**Assigned task:** Take the line containing "- Use local" in the listing below and copy it, along with every line after it, without alteration.

**Supplied material:**

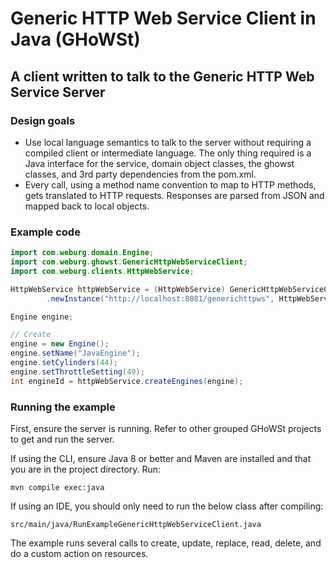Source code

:# Generic HTTP Web Service Client in Java (GHoWSt)

## A client written to talk to the Generic HTTP Web Service Server

### Design goals

- Use local language semantics to talk to the server without requiring a 
  compiled client or intermediate language. The only thing required is a Java
  interface for the service, domain object classes, the ghowst classes, and 3rd
  party dependencies from the pom.xml.
- Every call, using a method name convention to map to HTTP methods, gets
  translated to HTTP requests. Responses are parsed from JSON and mapped back to
  local objects.

### Example code

```java
import com.weburg.domain.Engine;
import com.weburg.ghowst.GenericHttpWebServiceClient;
import com.weburg.clients.HttpWebService;

HttpWebService httpWebService = (HttpWebService) GenericHttpWebServiceClient
        .newInstance("http://localhost:8081/generichttpws", HttpWebService.class);

Engine engine;

// Create
engine = new Engine();
engine.setName("JavaEngine");
engine.setCylinders(44);
engine.setThrottleSetting(49);
int engineId = httpWebService.createEngines(engine);
```

### Running the example

First, ensure the server is running. Refer to other grouped GHoWSt projects to
get and run the server.

If using the CLI, ensure Java 8 or better and Maven are installed and that you
are in the project directory. Run:

`mvn compile exec:java`

If using an IDE, you should only need to run the below class after compiling:

`src/main/java/RunExampleGenericHttpWebServiceClient.java`

The example runs several calls to create, update, replace, read, delete, and do
a custom action on resources.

**Written answer:**
- Use local language semantics to talk to the server without requiring a 
  compiled client or intermediate language. The only thing required is a Java
  interface for the service, domain object classes, the ghowst classes, and 3rd
  party dependencies from the pom.xml.
- Every call, using a method name convention to map to HTTP methods, gets
  translated to HTTP requests. Responses are parsed from JSON and mapped back to
  local objects.

### Example code

```java
import com.weburg.domain.Engine;
import com.weburg.ghowst.GenericHttpWebServiceClient;
import com.weburg.clients.HttpWebService;

HttpWebService httpWebService = (HttpWebService) GenericHttpWebServiceClient
        .newInstance("http://localhost:8081/generichttpws", HttpWebService.class);

Engine engine;

// Create
engine = new Engine();
engine.setName("JavaEngine");
engine.setCylinders(44);
engine.setThrottleSetting(49);
int engineId = httpWebService.createEngines(engine);
```

### Running the example

First, ensure the server is running. Refer to other grouped GHoWSt projects to
get and run the server.

If using the CLI, ensure Java 8 or better and Maven are installed and that you
are in the project directory. Run:

`mvn compile exec:java`

If using an IDE, you should only need to run the below class after compiling:

`src/main/java/RunExampleGenericHttpWebServiceClient.java`

The example runs several calls to create, update, replace, read, delete, and do
a custom action on resources.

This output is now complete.